> _Records to use_:

▼

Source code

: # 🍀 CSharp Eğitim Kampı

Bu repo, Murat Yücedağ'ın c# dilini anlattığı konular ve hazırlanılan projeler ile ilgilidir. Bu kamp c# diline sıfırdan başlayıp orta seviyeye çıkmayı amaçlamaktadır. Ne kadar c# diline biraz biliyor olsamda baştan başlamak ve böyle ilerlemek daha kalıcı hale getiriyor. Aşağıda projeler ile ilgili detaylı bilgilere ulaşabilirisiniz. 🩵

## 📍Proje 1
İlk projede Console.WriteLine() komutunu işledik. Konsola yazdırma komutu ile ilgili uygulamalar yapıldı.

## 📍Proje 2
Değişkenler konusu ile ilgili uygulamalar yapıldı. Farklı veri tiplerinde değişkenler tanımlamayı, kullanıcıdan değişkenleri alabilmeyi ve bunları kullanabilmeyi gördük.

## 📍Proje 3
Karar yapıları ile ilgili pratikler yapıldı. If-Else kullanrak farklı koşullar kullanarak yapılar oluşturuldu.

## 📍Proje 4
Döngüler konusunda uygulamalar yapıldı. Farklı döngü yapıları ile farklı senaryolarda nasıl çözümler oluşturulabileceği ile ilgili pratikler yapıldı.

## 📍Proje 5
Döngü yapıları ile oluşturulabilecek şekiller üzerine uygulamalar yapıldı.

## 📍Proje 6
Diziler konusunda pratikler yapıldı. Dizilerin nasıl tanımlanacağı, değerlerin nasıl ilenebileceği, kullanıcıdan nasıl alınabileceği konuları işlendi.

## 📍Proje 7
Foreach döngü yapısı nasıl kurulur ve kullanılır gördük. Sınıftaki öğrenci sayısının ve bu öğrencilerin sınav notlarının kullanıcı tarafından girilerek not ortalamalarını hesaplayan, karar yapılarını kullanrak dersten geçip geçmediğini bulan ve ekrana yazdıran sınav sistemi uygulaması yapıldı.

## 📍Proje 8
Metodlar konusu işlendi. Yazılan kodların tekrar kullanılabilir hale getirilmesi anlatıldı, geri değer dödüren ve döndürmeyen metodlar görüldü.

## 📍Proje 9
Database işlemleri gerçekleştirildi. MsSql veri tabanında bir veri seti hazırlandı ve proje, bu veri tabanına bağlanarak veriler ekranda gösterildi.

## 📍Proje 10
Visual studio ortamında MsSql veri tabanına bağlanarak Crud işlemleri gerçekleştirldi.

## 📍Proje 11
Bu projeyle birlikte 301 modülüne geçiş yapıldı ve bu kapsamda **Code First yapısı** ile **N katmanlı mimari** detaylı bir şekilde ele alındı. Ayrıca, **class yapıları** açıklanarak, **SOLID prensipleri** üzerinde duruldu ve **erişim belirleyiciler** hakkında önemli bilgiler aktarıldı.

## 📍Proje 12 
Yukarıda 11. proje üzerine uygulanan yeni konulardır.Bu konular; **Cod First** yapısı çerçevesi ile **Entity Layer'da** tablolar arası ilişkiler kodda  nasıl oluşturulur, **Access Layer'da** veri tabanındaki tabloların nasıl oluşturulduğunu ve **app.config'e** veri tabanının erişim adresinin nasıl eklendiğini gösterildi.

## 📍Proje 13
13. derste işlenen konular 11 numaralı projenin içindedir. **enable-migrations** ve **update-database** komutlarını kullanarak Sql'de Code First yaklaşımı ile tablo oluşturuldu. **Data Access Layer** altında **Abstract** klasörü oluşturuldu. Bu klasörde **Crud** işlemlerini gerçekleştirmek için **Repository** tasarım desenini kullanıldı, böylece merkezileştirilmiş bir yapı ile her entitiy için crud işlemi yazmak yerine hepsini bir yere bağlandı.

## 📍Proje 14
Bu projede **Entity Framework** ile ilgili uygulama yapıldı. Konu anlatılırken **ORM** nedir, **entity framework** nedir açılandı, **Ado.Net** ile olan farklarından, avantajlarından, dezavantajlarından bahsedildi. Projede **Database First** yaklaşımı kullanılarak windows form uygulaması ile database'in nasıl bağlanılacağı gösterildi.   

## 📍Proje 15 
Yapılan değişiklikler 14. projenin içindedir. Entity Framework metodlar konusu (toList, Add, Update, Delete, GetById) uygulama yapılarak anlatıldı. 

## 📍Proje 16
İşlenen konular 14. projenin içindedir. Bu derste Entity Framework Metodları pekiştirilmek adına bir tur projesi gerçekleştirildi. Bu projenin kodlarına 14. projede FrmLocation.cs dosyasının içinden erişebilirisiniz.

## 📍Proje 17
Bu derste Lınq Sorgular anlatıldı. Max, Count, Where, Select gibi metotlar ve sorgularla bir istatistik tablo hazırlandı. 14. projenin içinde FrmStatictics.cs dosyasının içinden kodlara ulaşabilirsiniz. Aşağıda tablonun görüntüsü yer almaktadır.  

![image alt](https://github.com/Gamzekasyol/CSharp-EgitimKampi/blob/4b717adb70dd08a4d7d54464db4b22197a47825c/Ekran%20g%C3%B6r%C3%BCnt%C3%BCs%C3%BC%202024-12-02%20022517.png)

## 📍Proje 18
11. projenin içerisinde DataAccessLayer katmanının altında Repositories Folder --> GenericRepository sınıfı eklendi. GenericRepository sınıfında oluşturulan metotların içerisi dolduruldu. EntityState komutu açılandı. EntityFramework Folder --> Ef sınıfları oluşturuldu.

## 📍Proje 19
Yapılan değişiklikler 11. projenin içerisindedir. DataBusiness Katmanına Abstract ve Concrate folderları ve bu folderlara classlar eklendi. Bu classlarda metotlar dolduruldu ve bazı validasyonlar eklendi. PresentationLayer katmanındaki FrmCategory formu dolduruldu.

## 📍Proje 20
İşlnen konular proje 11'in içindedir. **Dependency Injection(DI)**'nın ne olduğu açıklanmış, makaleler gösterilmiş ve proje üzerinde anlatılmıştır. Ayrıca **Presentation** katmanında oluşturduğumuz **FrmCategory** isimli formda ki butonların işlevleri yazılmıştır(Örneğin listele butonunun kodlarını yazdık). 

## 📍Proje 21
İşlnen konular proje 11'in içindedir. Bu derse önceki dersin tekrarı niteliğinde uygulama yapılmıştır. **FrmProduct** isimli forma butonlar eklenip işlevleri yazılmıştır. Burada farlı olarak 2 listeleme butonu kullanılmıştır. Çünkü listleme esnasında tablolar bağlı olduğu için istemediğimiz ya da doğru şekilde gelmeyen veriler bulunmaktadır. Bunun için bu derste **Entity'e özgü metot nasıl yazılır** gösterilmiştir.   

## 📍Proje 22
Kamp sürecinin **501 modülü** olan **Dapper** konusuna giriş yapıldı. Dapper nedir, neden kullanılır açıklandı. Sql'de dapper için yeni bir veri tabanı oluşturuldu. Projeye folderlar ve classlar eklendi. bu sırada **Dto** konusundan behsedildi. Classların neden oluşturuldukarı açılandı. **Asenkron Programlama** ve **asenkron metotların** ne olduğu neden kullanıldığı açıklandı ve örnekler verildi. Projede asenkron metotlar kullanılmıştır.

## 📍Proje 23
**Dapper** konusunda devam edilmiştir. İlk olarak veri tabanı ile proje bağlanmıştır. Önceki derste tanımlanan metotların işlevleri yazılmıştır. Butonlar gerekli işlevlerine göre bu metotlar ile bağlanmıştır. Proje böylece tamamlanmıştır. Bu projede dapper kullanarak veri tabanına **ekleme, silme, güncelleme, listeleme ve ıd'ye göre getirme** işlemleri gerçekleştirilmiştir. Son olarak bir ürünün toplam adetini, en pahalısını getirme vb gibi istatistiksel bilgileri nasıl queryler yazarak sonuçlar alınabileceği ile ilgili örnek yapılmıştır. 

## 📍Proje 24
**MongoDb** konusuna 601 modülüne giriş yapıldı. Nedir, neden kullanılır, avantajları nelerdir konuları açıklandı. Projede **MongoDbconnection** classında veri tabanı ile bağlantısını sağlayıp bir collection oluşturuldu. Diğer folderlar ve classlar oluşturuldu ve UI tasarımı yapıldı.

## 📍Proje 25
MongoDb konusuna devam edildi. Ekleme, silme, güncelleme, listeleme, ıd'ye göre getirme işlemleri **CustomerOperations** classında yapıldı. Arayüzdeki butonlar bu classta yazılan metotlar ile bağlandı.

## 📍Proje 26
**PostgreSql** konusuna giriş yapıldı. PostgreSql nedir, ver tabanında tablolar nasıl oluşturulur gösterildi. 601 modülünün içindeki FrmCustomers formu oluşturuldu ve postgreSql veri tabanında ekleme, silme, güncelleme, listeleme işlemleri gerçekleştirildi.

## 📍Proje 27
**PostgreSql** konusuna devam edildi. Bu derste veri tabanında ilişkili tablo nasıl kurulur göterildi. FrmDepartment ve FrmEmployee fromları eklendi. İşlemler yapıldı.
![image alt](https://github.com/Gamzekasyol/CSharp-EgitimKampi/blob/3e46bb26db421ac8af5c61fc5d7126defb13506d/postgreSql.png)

▲

> _What you will do_: Note each line above that contains "hazırlandı" and copy it out.

> _Task answer_:
Database işlemleri gerçekleştirildi. MsSql veri tabanında bir veri seti hazırlandı ve proje, bu veri tabanına bağlanarak veriler ekranda gösterildi.
Bu derste Lınq Sorgular anlatıldı. Max, Count, Where, Select gibi metotlar ve sorgularla bir istatistik tablo hazırlandı. 14. projenin içinde FrmStatictics.cs dosyasının içinden kodlara ulaşabilirsiniz. Aşağıda tablonun görüntüsü yer almaktadır.  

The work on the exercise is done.